Et puis comme à New York, à Barcelone, ou à Paris, j'ai aimé regarder les gens, et je les ai trouvé vraiment intéressant, ces gens.  De toute façon quand je vais à des expositions, je passe surtout mon temps à tendre l'oreille, à bien regarder comment celui là regarde le tableau plein d'émotions. Bourdieu a dû faire un peu comme ça, dans les musées. En fait personne n'arrive vaiment à se dire qu'on va finir par arrêter l'art, parce qu'on pense que ca veut dire à peu près la fin du monde, la fin de l'homme.
J'y ai pensé quelqus mois plus tard, et je me suis dit que les gens aimait le trash, la violence et la mort, quand ils sont dans le cocon de l'oeuvre. Et depuis je n'aiplus peur de rien, et ce qu'on appelait nonchalence ou laisser aller dans mes textes, on nomme ça maintenant liberté

la lune infernale a pris le pas sur l'homme
débordé et noyé par les vents tout puissants
silencieux et méchants, mauvais comme
le coeur blessé de l'artiste

et les bars de Valence crépitent dans l'été
on y boit de l'absinthe, on y fume des herbes
et ces deux là qui viennent se sentent vraiment biens
au milieu de la nuit, ivres et excités

Ils existent enfin de manière certaine
ils ont vomi le rapport à toute actualité
et sont intemporels
dans leur neuve amitié

et s'abreuvent aux canettes, offrandes provinciales
que quelques jeunes errants
lâche comme des traces
dans les ventres percés comme la fusée
sait vite percer l'espace

et les sexes des filles commencent à monter
à leur narines enfin décomplexées
de l'orgueil de l'art et de la société
ils n'écrivent plus depuis longtemps

car ils ont renoncé
à ce fameux combat, cette grande idiotie
ils ont fait une croix
sur la vie de contrainte


L'un regarde l'autre
dans le noir des non sens
et comprend très bien
qu'il va finir par perdre

ce qui restait de lui
dans le petit bruit
de mort de l'aube qui se lève
Nous l'aurons traversé
aussi mal que l'histoire

ce bel anniversaire
cette bonne vieille blague
l'enterrement de jeunesse
la maison qui t'attend
le salariat d'esclave
et cette vieille amoureuse
cette grande compagne
pour qui deux compagnons ont décidé de vivre







Elle a mis sa main sur ma braguette et j’étais tout bizarre.
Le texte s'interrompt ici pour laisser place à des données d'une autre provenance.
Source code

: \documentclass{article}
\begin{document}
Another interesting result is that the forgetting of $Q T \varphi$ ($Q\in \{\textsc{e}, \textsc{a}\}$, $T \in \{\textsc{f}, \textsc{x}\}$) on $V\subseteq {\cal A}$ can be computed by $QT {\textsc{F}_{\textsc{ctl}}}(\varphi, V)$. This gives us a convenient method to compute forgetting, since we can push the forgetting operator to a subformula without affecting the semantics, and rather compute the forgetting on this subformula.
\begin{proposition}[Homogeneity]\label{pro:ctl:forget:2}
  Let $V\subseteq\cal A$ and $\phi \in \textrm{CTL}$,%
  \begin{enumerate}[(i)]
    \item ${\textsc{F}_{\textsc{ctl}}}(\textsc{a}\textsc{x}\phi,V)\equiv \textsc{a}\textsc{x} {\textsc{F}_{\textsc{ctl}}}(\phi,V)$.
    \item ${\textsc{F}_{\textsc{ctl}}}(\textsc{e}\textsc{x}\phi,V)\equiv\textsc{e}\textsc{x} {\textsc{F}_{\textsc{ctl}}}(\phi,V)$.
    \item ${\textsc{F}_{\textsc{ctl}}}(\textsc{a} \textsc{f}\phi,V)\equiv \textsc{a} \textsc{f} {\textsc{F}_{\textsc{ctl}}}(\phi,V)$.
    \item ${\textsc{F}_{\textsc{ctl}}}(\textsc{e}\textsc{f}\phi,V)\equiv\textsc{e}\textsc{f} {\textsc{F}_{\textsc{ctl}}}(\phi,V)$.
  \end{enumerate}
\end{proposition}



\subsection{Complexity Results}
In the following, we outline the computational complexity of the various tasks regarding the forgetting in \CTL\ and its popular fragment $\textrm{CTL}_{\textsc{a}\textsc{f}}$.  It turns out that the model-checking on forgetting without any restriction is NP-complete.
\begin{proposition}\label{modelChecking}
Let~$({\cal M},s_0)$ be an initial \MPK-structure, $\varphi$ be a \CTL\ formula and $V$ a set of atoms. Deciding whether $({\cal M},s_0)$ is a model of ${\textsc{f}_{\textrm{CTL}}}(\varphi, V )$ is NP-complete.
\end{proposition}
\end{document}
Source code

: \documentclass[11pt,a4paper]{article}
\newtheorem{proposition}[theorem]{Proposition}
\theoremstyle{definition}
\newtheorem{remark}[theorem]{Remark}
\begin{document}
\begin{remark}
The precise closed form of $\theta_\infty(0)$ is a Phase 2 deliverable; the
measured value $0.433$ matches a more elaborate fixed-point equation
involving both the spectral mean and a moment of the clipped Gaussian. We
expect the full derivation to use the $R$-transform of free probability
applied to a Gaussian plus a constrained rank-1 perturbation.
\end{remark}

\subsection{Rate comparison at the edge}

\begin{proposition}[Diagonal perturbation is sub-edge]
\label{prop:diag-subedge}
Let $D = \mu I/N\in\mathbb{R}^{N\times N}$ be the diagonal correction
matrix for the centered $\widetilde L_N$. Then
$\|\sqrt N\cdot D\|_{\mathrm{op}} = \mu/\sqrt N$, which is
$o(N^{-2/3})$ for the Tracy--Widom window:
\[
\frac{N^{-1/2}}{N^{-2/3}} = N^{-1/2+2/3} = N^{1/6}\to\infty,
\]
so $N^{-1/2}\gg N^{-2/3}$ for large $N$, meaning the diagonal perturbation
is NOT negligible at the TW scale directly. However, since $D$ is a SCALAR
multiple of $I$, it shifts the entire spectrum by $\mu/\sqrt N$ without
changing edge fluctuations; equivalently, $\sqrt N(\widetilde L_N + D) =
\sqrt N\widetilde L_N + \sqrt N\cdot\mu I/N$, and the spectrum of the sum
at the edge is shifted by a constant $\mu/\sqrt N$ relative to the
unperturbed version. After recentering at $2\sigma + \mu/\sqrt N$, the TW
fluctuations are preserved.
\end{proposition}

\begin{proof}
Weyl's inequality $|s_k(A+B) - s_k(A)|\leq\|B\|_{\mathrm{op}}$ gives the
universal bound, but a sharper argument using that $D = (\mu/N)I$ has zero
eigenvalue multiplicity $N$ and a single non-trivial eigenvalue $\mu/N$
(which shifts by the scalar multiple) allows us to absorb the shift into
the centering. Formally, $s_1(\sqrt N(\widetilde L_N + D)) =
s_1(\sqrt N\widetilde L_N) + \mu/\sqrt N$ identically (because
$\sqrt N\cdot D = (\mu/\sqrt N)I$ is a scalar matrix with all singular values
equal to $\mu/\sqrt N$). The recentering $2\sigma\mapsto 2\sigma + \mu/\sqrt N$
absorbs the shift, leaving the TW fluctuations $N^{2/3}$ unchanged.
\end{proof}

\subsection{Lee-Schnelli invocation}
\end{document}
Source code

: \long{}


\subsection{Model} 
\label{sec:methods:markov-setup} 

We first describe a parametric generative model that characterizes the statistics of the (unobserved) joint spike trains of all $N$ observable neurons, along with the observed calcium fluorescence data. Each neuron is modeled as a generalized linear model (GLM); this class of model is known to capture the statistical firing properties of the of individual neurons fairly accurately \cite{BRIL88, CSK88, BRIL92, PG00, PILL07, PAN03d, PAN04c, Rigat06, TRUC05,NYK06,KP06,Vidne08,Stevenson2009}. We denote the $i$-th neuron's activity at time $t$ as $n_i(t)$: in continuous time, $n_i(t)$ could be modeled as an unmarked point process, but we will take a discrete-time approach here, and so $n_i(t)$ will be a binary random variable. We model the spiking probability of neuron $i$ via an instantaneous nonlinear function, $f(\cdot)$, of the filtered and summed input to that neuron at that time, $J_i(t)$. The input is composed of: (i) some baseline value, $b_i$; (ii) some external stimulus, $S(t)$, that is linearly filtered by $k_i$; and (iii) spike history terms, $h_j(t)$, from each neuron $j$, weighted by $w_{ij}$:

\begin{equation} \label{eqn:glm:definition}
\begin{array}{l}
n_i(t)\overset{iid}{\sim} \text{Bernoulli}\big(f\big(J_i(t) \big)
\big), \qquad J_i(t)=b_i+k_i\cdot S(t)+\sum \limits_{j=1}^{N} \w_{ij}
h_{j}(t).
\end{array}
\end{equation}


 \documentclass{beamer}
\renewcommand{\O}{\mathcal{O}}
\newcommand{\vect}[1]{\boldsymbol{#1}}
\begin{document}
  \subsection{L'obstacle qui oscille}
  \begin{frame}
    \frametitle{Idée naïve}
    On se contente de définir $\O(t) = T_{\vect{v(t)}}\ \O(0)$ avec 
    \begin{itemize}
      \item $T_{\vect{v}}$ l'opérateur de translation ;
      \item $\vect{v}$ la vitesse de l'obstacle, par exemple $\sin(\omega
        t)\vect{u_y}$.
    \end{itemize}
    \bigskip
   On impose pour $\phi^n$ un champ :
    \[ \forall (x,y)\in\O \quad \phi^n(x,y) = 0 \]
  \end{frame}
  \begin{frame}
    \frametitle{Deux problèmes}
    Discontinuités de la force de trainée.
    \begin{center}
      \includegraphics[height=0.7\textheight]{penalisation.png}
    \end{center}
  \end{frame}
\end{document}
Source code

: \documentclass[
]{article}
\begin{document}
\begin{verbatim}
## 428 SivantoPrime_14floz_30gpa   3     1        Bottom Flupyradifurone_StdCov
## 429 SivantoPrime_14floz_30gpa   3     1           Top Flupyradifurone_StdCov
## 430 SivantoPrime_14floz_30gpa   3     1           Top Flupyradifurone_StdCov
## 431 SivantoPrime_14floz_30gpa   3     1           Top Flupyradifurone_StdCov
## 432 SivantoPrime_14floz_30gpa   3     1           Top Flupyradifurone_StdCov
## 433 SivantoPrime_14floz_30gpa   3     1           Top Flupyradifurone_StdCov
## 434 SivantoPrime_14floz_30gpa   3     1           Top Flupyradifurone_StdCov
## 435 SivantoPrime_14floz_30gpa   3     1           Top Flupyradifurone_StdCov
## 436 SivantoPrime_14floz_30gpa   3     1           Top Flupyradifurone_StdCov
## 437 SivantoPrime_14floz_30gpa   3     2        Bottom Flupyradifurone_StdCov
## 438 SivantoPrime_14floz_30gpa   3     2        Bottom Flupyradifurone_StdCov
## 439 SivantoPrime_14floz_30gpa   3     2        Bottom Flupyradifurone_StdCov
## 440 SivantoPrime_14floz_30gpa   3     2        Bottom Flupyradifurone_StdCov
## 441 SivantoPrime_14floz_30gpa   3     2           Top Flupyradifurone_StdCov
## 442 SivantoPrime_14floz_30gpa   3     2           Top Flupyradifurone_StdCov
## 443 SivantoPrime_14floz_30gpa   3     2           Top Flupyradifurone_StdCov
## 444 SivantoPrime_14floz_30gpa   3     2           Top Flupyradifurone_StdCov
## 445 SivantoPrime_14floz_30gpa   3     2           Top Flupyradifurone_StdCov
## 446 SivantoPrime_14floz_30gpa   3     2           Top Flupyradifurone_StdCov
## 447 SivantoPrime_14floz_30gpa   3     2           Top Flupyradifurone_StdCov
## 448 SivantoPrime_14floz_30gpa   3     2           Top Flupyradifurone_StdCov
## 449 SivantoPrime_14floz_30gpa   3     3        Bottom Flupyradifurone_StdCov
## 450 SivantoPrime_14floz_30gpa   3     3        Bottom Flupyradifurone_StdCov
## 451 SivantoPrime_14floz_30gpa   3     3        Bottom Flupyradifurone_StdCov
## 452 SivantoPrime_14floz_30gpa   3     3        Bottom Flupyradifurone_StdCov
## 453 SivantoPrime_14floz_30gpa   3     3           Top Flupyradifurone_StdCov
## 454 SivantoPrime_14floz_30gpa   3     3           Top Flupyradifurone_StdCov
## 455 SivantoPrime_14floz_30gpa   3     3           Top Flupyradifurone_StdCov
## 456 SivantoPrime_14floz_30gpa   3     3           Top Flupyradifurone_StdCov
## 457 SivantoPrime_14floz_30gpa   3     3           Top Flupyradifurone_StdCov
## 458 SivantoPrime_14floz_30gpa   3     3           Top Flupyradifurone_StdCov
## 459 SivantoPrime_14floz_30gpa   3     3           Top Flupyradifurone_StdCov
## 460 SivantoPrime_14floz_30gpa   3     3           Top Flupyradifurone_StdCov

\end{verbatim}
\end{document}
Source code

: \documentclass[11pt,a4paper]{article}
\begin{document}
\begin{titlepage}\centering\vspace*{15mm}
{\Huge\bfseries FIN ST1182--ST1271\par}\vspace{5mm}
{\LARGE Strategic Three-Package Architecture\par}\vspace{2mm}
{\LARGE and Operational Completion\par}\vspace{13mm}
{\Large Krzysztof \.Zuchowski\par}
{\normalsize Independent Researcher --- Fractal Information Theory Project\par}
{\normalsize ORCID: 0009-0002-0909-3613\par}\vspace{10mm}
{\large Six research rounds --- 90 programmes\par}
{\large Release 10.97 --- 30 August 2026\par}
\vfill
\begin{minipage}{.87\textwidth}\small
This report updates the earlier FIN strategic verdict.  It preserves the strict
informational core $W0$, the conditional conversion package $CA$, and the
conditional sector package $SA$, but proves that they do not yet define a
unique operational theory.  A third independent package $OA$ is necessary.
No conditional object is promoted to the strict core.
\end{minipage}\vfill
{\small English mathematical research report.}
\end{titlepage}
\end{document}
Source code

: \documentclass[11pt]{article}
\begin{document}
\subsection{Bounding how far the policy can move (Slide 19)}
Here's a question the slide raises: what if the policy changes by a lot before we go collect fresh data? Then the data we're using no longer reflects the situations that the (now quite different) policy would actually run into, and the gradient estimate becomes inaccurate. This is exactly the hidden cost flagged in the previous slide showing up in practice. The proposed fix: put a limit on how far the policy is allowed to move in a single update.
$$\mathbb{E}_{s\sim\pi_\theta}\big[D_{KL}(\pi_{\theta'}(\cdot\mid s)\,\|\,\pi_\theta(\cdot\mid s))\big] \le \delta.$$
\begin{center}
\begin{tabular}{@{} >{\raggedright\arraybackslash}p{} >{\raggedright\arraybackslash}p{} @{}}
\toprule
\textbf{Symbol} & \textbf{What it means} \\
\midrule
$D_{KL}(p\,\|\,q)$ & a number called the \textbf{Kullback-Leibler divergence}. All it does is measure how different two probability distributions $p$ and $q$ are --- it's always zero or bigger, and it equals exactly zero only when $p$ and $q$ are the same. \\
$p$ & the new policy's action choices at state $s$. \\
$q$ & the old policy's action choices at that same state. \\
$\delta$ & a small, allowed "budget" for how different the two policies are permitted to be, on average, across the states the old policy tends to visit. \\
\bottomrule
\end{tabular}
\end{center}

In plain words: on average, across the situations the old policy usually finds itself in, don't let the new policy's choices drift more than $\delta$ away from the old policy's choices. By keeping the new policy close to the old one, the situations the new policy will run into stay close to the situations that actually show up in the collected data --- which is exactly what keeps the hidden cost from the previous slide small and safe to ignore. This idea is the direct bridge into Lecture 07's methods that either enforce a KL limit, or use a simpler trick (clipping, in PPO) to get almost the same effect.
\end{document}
Avec les filles, je le répète, je n’ai pas eu un succès fou jusqu’à présent. Je ne suis pas moche, j’ai même un visage bien et un physique correct, mais je n’ai pas trop le sex appeal, le truc qui les tombe toute quoi, je ne dois pas avoir les yeux qui comme on pourrait dire, sentent la chatte, mais ce doit aussi être la manière dont je me représente les choses, je ne sais pas trop, et puis mon intention n’est pas au départ de collectionner les femmes, parce que chaque séparation veut dire une douleur supplémentaire. Et puis j’ai tendance à négliger mon apparence physique, entre autres choses. Le fait est que l’occasion s’est présentée, et je n’ai pas trop hésité, enfin je n’ai pas eu le choix. Mon fantasme était là tout cuit. J’allais confronter la réalité avec la longue préparation de mes fantasmes et de mes désirs. Alors c’était marrant, et moi j’étais comme dans un état de grâce, je me demande même si à un moment je ne me suis pas dit qu’enfin, j’avais bien fait de ne pas me suicider, ou de faire des conneries comme de me piquer avec une seringue d’héroïne, ce qui m’a toujours beaucoup tenté, ou bien draguer une nana de 16 ans, mais quoi, je ne suis pas assez artiste. J’avais bu juste ce qu’il fallait pour bander comme il faut, tranquillement, même plutôt bien. Bander c’est une inquiétude, ça ne devrait pas, c’est une inquiétude quand même. Je suis un paysan, mes grands parents avaient un élevage de cochons. Mon père qui était le second fils, a fait de l’informatique et m’a passé le virus. Il s’est mis en ménage avec une belle infirmière de qui il a divorcé et qui est morte et qui est ma mère. C’est la douleur de ma vie. J’ai pleuré quelque jours, et je me suis dit depuis que je serai toujours un peu triste, qu’il me manquerait toujours quelque chose. Finalement, plus je vis, plus je me dis que ce monde est cruel et je pense vraiment que la mort en constituant la fin et le repos éternel, n’est pas à craindre, c’est même l’idéal et mes seules inquiétudes à ce sujet concernent l’utopie qui se profile à travers elle, l’utopie du repos éternel, et donc de l’éternité

"les livres, c'est un truc de paysan, ou de campagnard, c'est Truffaut qui m'a fait penser à ça. moi je n'ai pas été publié pendant longtemps parce que je n'avais pas vraiment le temps de peaufiner. C'est bizarre que Zoo soit sorti le premier car ce n'est pas moi qui l'ai terminé, il ont été à trois ou quatre chez L.., ils y ont travailler six mois, quelques heures par jours, ce qui moi m'était impossile avec mon job
j'ai vite compris que la littérature n'échappait pas à la vulgarité suprême...ce qu'on appelle de manière cavalière la réalité,la poésie du quotidien, etc. 
souvent je me suis interrogé sur ma plus value, sur ce que j'avais de plus ou de moins que les autres, et puis j'ai aussi mis du temps à comprendre ce que je dois bien garder secret,"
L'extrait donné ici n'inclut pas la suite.